Charles Norris (December 4, 1867 – September 11, 1935) was New York's first appointed chief medical examiner (1918–1935) and pioneer of forensic toxicology in America.

==Early life==

Norris was born on December 4, 1867. He was first educated at Cutler's Private School in Manhattan, later entering Yale University and earning a bachelor of philosophy with emphasis on science. He then went to the Columbia University College of Physicians and Surgeons, earning a doctorate in medicine in 1892. After studying for four years in Europe, he returned to New York, and in 1904 became the laboratory director at Bellevue and Allied Hospitals.

==Medical examiner==
In 1917, Norris, applying for the job of Chief Medical Examiner of the City of New York, took a civil service examination and passed, along with two other doctors. Mayor John F. Hylan immediately took legal action against them, claiming that in performing autopsies as part of the examination they had violated the law. Following threats of legal action from Leonard Wallstein and other civic groups, Governor Charles Whitman intervened, forcing Hylan to appoint one of the three applicants, of which Norris was chosen to be chief medical examiner.
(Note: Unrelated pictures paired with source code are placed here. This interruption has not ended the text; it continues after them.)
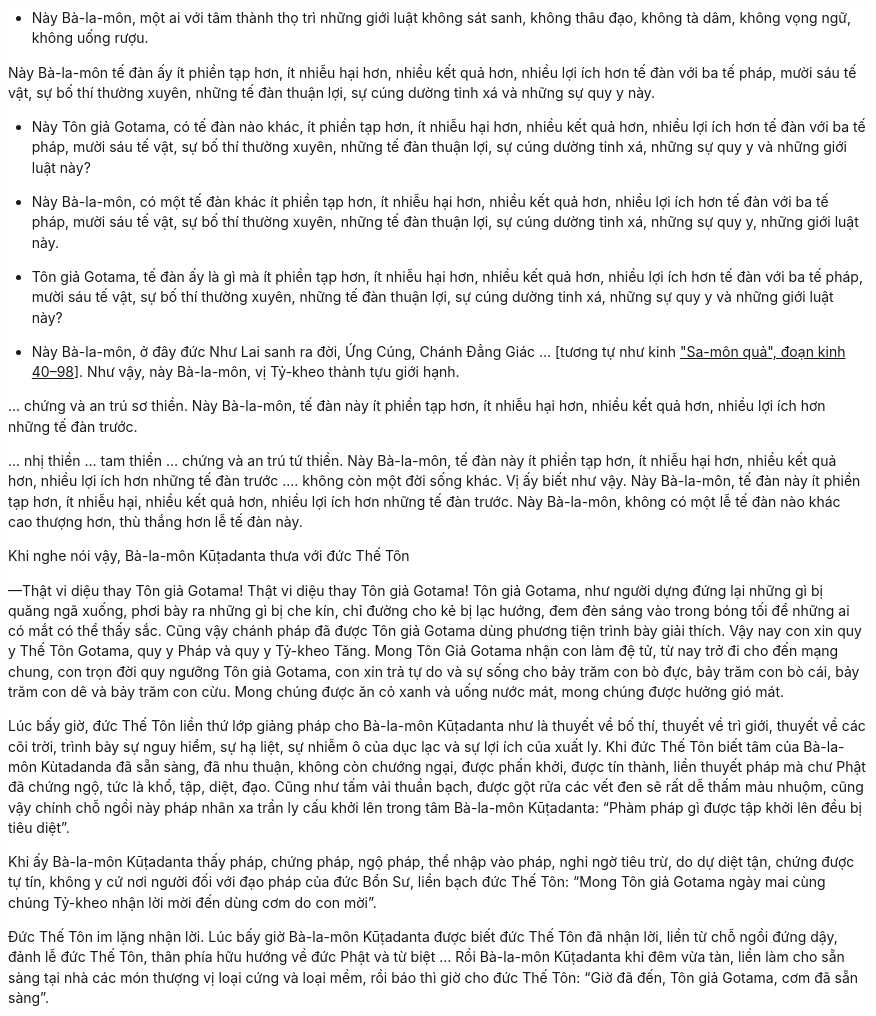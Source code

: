 - Này Bà-la-môn, một ai với tâm thành thọ trì những giới luật không sát sanh, không thâu đạo, không tà dâm, không vọng ngữ, không uống rượu.

Này Bà-la-môn tế đàn ấy ít phiền tạp hơn, ít nhiễu hại hơn, nhiều kết quả hơn, nhiều lợi ích hơn tế đàn với ba tế pháp, mười sáu tế vật, sự bố thí thường xuyên, những tế đàn thuận lợi, sự cúng dường tinh xá và những sự quy y này.

- Này Tôn giả Gotama, có tế đàn nào khác, ít phiền tạp hơn, ít nhiễu hại hơn, nhiều kết quả hơn, nhiều lợi ích hơn tế đàn với ba tế pháp, mười sáu tế vật, sự bố thí thường xuyên, những tế đàn thuận lợi, sự cúng dường tinh xá, những sự quy y và những giới luật này?

- Này Bà-la-môn, có một tế đàn khác ít phiền tạp hơn, ít nhiễu hại hơn, nhiều kết quả hơn, nhiều lợi ích hơn tế đàn với ba tế pháp, mười sáu tế vật, sự bố thí thường xuyên, những tế đàn thuận lợi, sự cúng dường tinh xá, những sự quy y, những giới luật này.

- Tôn giả Gotama, tế đàn ấy là gì mà ít phiền tạp hơn, ít nhiễu hại hơn, nhiều kết quả hơn, nhiều lợi ích hơn tế đàn với ba tế pháp, mười sáu tế vật, sự bố thí thường xuyên, những tế đàn thuận lợi, sự cúng dường tinh xá, những sự quy y và những giới luật này?

- Này Bà-la-môn, ở đây đức Như Lai sanh ra đời, Ứng Cúng, Chánh Ðẳng Giác … \[tương tự như kinh ["Sa-môn quả", đoạn kinh 40–98](../../dn2/vn/#wp40)\]. Như vậy, này Bà-la-môn, vị Tỷ-kheo thành tựu giới hạnh.

… chứng và an trú sơ thiền. Này Bà-la-môn, tế đàn này ít phiền tạp hơn, ít nhiễu hại hơn, nhiều kết quả hơn, nhiều lợi ích hơn những tế đàn trước.

… nhị thiền … tam thiền … chứng và an trú tứ thiền. Này Bà-la-môn, tế đàn này ít phiền tạp hơn, ít nhiễu hại hơn, nhiều kết quả hơn, nhiều lợi ích hơn những tế đàn trước …. không còn một đời sống khác. Vị ấy biết như vậy. Này Bà-la-môn, tế đàn này ít phiền tạp hơn, ít nhiễu hại, nhiều kết quả hơn, nhiều lợi ích hơn những tế đàn trước. Này Bà-la-môn, không có một lễ tế đàn nào khác cao thượng hơn, thù thắng hơn lễ tế đàn này.

Khi nghe nói vậy, Bà-la-môn Kūṭadanta thưa với đức Thế Tôn

—Thật vi diệu thay Tôn giả Gotama! Thật vi diệu thay Tôn giả Gotama! Tôn giả Gotama, như người dựng đứng lại những gì bị quăng ngã xuống, phơi bày ra những gì bị che kín, chỉ đường cho kẻ bị lạc hướng, đem đèn sáng vào trong bóng tối để những ai có mắt có thể thấy sắc. Cũng vậy chánh pháp đã được Tôn giả Gotama dùng phương tiện trình bày giải thích. Vậy nay con xin quy y Thế Tôn Gotama, quy y Pháp và quy y Tỷ-kheo Tăng. Mong Tôn Giả Gotama nhận con làm đệ tử, từ nay trở đi cho đến mạng chung, con trọn đời quy ngưỡng Tôn giả Gotama, con xin trả tự do và sự sống cho bảy trăm con bò đực, bảy trăm con bò cái, bảy trăm con dê và bảy trăm con cừu. Mong chúng được ăn cỏ xanh và uống nước mát, mong chúng được hưởng gió mát.

Lúc bấy giờ, đức Thế Tôn liền thứ lớp giảng pháp cho Bà-la-môn Kūṭadanta như là thuyết về bố thí, thuyết về trì giới, thuyết về các cõi trời, trình bày sự nguy hiểm, sự hạ liệt, sự nhiễm ô của dục lạc và sự lợi ích của xuất ly. Khi đức Thế Tôn biết tâm của Bà-la-môn Kùtadanda đã sẵn sàng, đã nhu thuận, không còn chướng ngại, được phấn khởi, được tín thành, liền thuyết pháp mà chư Phật đã chứng ngộ, tức là khổ, tập, diệt, đạo. Cũng như tấm vải thuần bạch, được gột rửa các vết đen sẽ rất dễ thấm màu nhuộm, cũng vậy chính chỗ ngồi này pháp nhãn xa trần ly cấu khởi lên trong tâm Bà-la-môn Kūṭadanta: “Phàm pháp gì được tập khởi lên đều bị tiêu diệt”.

Khi ấy Bà-la-môn Kūṭadanta thấy pháp, chứng pháp, ngộ pháp, thể nhập vào pháp, nghi ngờ tiêu trừ, do dự diệt tận, chứng được tự tín, không y cứ nơi người đối với đạo pháp của đức Bổn Sư, liền bạch đức Thế Tôn: “Mong Tôn giả Gotama ngày mai cùng chúng Tỷ-kheo nhận lời mời đến dùng cơm do con mời”.

Ðức Thế Tôn im lặng nhận lời. Lúc bấy giờ Bà-la-môn Kūṭadanta được biết đức Thế Tôn đã nhận lời, liền từ chỗ ngồi đứng dậy, đảnh lễ đức Thế Tôn, thân phía hữu hướng về đức Phật và từ biệt … Rồi Bà-la-môn Kūṭadanta khi đêm vừa tàn, liền làm cho sẵn sàng tại nhà các món thượng vị loại cứng và loại mềm, rồi báo thì giờ cho đức Thế Tôn: “Giờ đã đến, Tôn giả Gotama, cơm đã sẵn sàng”.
Norris immediately set about improving his department. After hiring several distinguished scientists and chemists, including Alexander Gettler, he was forced, due to the lack of any supplies, to buy them all out of his own money. Other problems included the possibility of his workers being drafted to serve in the army (which he solved by writing to Hylan), and the low salaries of his workers, which averaged less than $4,000 a year (approximately $ today).
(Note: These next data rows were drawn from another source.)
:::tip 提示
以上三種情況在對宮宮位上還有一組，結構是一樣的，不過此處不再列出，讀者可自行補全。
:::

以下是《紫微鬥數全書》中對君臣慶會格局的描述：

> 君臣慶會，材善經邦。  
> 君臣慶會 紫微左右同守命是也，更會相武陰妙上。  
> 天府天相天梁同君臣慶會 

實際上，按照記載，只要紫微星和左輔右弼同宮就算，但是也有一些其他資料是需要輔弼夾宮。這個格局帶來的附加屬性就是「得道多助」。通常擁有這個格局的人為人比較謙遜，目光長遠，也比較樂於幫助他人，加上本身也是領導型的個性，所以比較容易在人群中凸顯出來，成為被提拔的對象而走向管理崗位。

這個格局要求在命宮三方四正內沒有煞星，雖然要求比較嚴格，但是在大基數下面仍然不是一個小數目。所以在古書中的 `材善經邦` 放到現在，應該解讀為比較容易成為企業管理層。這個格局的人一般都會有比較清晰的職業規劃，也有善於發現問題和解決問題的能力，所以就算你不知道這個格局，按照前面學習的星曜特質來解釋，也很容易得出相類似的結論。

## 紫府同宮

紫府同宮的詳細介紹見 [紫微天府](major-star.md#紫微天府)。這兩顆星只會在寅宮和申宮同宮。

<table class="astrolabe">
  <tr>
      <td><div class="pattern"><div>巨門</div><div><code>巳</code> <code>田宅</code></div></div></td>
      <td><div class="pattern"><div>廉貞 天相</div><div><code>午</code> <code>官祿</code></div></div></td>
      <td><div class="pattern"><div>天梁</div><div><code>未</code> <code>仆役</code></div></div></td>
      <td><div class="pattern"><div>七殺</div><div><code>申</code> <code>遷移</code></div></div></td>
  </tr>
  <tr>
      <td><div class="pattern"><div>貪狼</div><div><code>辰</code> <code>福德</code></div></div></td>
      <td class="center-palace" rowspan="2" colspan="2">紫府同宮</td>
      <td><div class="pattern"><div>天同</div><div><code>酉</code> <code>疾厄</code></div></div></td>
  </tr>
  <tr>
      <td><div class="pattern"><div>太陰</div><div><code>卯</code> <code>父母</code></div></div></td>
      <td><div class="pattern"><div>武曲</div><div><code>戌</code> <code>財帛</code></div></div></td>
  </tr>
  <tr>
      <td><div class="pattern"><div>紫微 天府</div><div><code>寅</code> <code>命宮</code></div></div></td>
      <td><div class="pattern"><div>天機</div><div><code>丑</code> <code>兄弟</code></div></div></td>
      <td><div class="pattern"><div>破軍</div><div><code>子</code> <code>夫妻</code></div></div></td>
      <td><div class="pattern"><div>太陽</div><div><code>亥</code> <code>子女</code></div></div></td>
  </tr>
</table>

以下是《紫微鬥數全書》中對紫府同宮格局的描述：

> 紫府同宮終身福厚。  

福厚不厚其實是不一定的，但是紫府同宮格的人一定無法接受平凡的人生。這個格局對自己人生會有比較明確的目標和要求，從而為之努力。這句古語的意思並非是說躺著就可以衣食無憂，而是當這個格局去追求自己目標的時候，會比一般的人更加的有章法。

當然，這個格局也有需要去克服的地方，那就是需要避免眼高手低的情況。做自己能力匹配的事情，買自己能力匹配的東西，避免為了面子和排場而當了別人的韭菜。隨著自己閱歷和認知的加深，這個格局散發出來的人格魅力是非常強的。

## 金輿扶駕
===Tetraethyl lead and the "looney gas building"===

In 1924, Norris was called in to investigate the mysterious insanity and deaths of workers in a plant that made tetraethyllead. It was mostly made in Standard Oil's plant at the Bayway Refinery in New Jersey. TEL was compounded in a small red brick building which was soon nicknamed the "looney gas building", due to the insanity of the workers there. Although Standard Oil had tried to deny that the deaths were due to tetraethyllead, New Jersey ordered the plant shut down. Although a federal investigation, by chemical industry scientists, responded to the concerns by recommending certain safety measures be adopted by production workers, it concluded that the risk posed to the public was low and the plant resumed production soon afterwards. It was not until 1978 that the leaded gasoline was banned.
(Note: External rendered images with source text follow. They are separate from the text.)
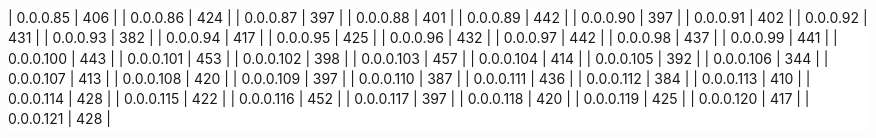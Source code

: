 | 0.0.0.85 | 406 |
| 0.0.0.86 | 424 |
| 0.0.0.87 | 397 |
| 0.0.0.88 | 401 |
| 0.0.0.89 | 442 |
| 0.0.0.90 | 397 |
| 0.0.0.91 | 402 |
| 0.0.0.92 | 431 |
| 0.0.0.93 | 382 |
| 0.0.0.94 | 417 |
| 0.0.0.95 | 425 |
| 0.0.0.96 | 432 |
| 0.0.0.97 | 442 |
| 0.0.0.98 | 437 |
| 0.0.0.99 | 441 |
| 0.0.0.100 | 443 |
| 0.0.0.101 | 453 |
| 0.0.0.102 | 398 |
| 0.0.0.103 | 457 |
| 0.0.0.104 | 414 |
| 0.0.0.105 | 392 |
| 0.0.0.106 | 344 |
| 0.0.0.107 | 413 |
| 0.0.0.108 | 420 |
| 0.0.0.109 | 397 |
| 0.0.0.110 | 387 |
| 0.0.0.111 | 436 |
| 0.0.0.112 | 384 |
| 0.0.0.113 | 410 |
| 0.0.0.114 | 428 |
| 0.0.0.115 | 422 |
| 0.0.0.116 | 452 |
| 0.0.0.117 | 397 |
| 0.0.0.118 | 420 |
| 0.0.0.119 | 425 |
| 0.0.0.120 | 417 |
| 0.0.0.121 | 428 |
===Carbon monoxide poisoning===

In December 1926, Francesco Travia was caught carrying parts of Anna Fredericksen's body towards the Brooklyn waterfront in New York city. Detectives found the remains of Fredericksen's dismembered body in Travia's apartment and charged him with murder. Travia claimed he and the victim had fallen asleep after drinking whiskey in his apartment, and that after waking up he found her dead on the floor. Dr. Norris concluded that the victim had died of carbon monoxide poisoning and could not have been killed by Travia. The police department ignored the conclusions of Norris and charged Travia with murder. At Travia's trial in March, 1927, the forensic analysis of Norris and chemist Alexander Gettler proved carbon monoxide gas from Travia's stove had poisoned her to death. Travia was acquitted of murder, convicted instead of illegally dismembering a dead body.

===Advisory Board of the Association Against Impure Liquor===
On February 12, 1927, Norris was elected to the chairmanship of the Advisory Board of the Association Against Impure Liquor. The purpose of the
organization was to organize physicians, hospital administrators, and pharmacists who "realize the necessity of purity of liquors
administered to the sick."

==Death==
In the spring of 1935, Norris began to feel ill. He began staying away from public events. That summer, he took a vacation to South America, hoping to improve his health. Once he returned in late August, his health steadily deteriorated. He died at 8:30 p.m. on September 11, 1935, of heart failure.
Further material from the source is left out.